3
$\begingroup$

I need help in doing a (probably) very simple animation. I want a body to free-fall into an exact location and angle. I've already arranged the "rigging body" physics for the gravitation fall, and now I want to set the location and angle for my body to land on. How can I achieve this?

Thanks in advance!


enter image description here

I want the body to fall down, but instead of simply hitting the ground randomly, end at a specific location. I've tried animating it using key frames, but it's way too much work and doesn't have that "realistic touch".

$\endgroup$
3
  • $\begingroup$ Hi and weclome! Unfortunately no simple question since any kind of simulation approximates real world physics and is dependant on a lot of different properties so it might be more suitable eg. inverting the gravity for this specific simulation... Could you please add a sketch to illustrate what you'd like to achieve? Also I'm not sure whether a rigid body simulation is the right choice and would give the result you expect since the simulated parts are rigid. Does that make sense for a human body? $\endgroup$
    – brockmann
    Commented Oct 30, 2020 at 12:58
  • $\begingroup$ there's no image attachments in the comment, so I uploaded one as an "answer" below. $\endgroup$
    – user110062
    Commented Oct 30, 2020 at 14:14
  • 1
    $\begingroup$ Blender can do this quite well in fact. It can guarantee a ball or other object/body will not only land on a small target but come to a stop when it gets there. With Blender however there is usually some 'work' involved. Will have to dig out the Blend file(s) and get back later. (2am here at the mo. (yawn) $\endgroup$
    – Edgel3D
    Commented Oct 30, 2020 at 15:19

1 Answer 1

5
$\begingroup$

In both examples the object of the exercise was to have a cube dropped with physics and still have it ending up exactly on target.
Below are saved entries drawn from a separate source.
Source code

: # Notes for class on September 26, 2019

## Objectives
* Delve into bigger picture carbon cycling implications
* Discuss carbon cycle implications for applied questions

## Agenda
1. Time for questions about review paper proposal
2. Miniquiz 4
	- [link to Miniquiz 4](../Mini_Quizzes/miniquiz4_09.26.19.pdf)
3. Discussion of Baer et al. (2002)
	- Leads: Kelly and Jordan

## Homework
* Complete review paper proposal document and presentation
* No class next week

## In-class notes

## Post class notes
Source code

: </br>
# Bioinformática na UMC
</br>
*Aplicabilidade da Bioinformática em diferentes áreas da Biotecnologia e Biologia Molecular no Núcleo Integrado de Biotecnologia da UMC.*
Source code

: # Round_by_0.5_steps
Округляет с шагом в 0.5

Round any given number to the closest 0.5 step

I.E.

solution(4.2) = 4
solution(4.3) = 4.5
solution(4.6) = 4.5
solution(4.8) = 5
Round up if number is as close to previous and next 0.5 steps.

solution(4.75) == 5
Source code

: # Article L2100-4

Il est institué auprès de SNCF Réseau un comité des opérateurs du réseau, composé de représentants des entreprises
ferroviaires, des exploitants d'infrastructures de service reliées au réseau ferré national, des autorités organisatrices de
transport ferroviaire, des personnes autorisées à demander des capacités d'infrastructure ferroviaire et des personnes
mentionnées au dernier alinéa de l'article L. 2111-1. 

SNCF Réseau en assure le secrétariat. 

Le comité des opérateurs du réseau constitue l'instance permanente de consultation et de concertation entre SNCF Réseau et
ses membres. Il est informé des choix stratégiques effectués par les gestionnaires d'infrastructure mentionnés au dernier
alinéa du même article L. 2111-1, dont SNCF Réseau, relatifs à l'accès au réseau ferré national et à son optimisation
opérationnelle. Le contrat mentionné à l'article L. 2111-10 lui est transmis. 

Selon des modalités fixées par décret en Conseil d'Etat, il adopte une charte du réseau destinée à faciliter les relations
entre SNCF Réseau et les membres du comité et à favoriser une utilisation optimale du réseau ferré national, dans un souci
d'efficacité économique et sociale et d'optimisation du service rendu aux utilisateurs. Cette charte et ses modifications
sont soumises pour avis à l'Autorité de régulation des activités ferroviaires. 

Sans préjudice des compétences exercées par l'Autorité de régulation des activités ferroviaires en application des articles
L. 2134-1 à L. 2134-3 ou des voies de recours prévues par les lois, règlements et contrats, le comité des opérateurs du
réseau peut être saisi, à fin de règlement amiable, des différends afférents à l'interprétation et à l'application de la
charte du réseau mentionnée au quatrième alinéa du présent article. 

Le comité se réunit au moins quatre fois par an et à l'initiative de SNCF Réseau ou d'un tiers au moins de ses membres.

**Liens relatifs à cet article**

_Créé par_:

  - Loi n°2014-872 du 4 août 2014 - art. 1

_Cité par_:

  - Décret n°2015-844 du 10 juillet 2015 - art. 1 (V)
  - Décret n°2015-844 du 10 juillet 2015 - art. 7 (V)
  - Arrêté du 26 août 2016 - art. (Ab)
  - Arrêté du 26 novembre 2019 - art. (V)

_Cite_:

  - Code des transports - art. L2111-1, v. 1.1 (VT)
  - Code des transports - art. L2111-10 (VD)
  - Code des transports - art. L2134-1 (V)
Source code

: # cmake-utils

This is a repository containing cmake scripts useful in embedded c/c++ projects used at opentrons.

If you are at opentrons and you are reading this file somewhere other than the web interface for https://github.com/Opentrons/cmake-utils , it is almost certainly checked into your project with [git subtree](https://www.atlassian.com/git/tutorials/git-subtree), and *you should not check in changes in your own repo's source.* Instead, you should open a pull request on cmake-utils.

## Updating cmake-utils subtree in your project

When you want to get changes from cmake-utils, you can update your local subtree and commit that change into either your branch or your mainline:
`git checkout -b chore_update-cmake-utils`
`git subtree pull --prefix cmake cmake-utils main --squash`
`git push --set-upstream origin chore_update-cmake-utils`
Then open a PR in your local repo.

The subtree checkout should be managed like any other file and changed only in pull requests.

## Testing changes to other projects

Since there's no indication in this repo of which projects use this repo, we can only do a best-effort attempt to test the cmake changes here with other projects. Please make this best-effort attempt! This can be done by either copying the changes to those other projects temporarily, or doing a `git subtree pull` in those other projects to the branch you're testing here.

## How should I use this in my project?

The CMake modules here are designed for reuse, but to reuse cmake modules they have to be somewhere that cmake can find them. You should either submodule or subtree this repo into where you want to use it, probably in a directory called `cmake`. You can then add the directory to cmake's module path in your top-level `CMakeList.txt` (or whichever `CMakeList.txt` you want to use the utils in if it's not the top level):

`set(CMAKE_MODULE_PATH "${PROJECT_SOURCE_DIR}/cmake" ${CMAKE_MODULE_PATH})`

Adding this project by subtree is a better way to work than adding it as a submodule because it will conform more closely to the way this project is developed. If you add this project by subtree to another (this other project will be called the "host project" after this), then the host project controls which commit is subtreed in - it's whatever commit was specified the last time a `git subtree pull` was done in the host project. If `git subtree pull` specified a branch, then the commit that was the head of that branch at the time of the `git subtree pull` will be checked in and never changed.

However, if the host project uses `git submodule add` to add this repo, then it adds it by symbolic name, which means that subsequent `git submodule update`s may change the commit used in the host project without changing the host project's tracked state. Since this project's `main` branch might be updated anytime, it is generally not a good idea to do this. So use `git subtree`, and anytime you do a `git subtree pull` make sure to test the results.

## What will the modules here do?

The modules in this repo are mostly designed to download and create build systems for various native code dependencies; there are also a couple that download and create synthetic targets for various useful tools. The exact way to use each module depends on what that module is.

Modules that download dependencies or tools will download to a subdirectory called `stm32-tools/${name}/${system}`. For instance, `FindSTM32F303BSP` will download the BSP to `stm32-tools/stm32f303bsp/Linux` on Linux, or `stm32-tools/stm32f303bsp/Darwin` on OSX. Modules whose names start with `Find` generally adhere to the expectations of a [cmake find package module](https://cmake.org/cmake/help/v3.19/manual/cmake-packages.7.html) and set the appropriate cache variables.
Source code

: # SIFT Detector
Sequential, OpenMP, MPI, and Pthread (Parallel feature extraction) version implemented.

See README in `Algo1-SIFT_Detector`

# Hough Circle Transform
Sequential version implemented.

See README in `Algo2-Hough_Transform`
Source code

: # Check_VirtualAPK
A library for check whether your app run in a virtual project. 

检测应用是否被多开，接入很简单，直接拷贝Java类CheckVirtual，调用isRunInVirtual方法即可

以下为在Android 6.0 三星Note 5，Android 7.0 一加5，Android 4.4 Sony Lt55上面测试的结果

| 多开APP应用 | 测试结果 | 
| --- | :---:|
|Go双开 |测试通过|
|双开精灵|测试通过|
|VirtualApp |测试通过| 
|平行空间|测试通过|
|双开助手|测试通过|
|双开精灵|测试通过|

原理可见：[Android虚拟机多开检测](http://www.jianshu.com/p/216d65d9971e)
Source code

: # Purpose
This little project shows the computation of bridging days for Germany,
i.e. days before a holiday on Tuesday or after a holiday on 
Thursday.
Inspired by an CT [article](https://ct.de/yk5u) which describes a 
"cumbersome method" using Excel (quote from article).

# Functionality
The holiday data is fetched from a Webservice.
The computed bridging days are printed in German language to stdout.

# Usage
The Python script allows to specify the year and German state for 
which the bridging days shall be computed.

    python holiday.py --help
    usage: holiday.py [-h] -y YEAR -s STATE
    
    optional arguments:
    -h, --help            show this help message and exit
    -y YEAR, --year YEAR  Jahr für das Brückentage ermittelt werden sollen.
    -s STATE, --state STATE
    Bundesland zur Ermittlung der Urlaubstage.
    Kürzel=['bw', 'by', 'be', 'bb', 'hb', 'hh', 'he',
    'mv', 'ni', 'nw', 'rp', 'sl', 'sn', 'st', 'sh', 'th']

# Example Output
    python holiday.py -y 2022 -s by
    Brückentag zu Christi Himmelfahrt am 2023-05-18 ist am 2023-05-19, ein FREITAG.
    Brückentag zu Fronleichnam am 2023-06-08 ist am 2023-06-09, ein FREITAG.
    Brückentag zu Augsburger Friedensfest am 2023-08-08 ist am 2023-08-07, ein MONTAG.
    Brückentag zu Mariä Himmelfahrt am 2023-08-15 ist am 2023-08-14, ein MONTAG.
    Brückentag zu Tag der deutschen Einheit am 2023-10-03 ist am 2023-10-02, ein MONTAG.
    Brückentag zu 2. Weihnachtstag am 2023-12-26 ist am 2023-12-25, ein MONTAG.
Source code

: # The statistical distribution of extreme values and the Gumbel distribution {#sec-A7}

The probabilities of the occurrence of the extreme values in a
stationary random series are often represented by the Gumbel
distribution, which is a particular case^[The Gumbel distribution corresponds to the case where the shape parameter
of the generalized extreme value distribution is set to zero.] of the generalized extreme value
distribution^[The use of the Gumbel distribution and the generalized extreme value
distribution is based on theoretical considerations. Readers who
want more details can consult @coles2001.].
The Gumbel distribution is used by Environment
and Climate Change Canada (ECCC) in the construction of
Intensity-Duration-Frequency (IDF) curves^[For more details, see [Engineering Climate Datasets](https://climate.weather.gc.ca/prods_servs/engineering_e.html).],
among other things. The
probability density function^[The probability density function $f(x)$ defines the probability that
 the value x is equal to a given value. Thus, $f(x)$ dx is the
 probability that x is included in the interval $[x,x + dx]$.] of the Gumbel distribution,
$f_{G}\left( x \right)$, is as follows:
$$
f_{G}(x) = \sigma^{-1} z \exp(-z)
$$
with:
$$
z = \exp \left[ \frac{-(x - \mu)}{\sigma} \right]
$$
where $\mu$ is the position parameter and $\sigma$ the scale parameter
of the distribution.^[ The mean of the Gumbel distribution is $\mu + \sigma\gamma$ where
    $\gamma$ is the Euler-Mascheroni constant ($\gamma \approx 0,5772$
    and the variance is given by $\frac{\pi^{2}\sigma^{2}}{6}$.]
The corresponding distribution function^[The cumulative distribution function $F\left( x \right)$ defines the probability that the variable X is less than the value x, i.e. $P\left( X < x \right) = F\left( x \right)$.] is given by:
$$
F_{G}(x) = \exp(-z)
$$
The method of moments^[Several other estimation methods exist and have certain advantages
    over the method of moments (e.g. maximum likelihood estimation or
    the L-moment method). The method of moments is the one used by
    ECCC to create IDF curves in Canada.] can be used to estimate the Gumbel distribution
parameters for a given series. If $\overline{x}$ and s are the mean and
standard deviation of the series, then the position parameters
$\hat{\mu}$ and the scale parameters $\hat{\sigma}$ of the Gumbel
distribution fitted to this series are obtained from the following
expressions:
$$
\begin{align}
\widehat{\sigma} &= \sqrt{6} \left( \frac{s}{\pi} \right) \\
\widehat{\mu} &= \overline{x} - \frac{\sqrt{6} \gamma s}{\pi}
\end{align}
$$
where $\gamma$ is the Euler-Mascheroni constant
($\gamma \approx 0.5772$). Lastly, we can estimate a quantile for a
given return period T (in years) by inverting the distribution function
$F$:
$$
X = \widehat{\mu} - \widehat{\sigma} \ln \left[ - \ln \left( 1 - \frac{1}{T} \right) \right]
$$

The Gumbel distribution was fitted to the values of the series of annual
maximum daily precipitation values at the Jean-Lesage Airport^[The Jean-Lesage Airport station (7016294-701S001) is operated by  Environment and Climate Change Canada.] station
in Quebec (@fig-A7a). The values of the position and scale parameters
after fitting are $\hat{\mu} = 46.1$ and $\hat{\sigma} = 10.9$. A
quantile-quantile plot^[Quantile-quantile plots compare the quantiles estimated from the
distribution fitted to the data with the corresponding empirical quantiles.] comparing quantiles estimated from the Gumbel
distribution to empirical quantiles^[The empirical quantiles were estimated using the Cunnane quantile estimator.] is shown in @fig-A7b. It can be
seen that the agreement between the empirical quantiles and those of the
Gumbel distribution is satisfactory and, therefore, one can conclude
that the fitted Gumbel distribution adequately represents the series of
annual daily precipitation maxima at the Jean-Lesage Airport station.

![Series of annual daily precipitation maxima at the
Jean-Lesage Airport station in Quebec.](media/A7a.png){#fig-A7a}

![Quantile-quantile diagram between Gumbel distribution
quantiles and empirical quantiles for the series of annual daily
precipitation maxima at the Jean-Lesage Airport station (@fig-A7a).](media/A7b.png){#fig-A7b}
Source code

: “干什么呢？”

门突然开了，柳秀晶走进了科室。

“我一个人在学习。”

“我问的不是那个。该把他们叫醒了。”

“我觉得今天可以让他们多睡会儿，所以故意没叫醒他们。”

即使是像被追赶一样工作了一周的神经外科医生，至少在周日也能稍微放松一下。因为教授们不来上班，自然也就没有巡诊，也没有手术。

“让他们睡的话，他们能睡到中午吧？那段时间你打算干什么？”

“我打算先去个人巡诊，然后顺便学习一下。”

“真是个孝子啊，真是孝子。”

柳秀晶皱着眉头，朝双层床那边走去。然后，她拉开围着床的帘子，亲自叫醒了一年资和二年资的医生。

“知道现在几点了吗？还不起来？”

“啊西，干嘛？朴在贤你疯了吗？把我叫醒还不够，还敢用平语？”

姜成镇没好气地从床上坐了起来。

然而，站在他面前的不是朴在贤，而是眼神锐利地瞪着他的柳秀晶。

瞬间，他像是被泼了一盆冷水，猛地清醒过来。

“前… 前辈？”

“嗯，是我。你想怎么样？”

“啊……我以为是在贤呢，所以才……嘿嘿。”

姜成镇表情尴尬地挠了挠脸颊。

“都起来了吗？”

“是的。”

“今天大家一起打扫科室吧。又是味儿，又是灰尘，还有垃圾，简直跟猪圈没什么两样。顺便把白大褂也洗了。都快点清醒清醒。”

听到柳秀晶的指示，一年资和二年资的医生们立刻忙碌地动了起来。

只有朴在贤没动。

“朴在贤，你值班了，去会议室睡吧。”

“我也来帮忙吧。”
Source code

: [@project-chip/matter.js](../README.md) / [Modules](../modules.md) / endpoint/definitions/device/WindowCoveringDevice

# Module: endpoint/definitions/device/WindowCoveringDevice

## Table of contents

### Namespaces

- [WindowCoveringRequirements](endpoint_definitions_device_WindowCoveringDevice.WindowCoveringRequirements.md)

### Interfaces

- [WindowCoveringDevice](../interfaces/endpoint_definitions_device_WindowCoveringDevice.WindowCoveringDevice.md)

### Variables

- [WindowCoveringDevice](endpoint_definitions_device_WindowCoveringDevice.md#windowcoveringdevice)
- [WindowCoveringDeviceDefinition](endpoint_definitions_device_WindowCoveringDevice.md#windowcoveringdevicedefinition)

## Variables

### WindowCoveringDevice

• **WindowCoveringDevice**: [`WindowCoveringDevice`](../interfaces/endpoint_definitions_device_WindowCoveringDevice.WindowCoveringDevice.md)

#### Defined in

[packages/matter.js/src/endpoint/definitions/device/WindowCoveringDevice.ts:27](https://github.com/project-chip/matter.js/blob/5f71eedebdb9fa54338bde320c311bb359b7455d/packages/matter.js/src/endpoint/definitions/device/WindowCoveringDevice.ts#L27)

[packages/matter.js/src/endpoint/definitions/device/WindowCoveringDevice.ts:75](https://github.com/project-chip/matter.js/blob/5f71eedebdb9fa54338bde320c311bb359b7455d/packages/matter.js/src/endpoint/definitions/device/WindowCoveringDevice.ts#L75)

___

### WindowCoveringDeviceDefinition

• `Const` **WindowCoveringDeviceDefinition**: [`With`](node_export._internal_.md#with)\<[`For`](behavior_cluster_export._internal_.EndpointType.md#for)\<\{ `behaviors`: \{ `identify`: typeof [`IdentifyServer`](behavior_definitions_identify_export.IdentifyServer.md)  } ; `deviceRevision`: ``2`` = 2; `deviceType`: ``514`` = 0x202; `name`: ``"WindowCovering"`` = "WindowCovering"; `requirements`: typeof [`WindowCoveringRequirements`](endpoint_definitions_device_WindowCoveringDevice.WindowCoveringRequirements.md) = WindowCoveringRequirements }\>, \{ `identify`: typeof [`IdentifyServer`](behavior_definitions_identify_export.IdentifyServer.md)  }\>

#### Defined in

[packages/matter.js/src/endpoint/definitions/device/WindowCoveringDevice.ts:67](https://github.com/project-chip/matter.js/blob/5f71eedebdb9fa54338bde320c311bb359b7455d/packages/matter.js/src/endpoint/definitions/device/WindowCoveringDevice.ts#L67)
This was achieved by baking the physics actions and manually adjusting (biasing) those resultant sequences to get the cubes to where they're supposed to be.

To do this, the graph editor was used to drag the X/Y axis' keyframes as a whole up and down in the Editor's Y axis. (one axis at a time and with only the appropriate keyframes selected)

Select the keyframes and press keys G Y to ensure no inadvertant drift to the left or right.

-===============-

For those without Graph editor experience...

Set up a test file and give a cube horizontal momentum then switch it's physics to Dynamic to drop it to a ground plane that has passive physics.

Use the Graph editor's keyframe handles to adjust the cube's X/Y axis Bezier curves into a straight line (end of the slope) at the drop frame. (where you switch from Animated to Dynamic physics) This will ensure the cube has inertia at the switchover and will slide across the plane when it lands.

Once it's landing, bouncing, & sliding as desired, bake the entire sequence from frame 1 to where it comes to rest. (in the bake panel, tick all boxes and enter the frame range required)

This will snapshot every frame in the selected range and store the action as keyframes, but with a catch!

Baking will remove constraints that might exist on the object but not do the same with the physics.

Consequently - Don't play the animation just yet !

Instead, manually switch off the physics, and also get rid of the two redundant physics strips left behind in the Dopesheet.

With them gone it's safe to play the baked frames and carry out the Graph editor biasing.

$\endgroup$

You must log in to answer this question.

Not the answer you're looking for? Browse other questions tagged .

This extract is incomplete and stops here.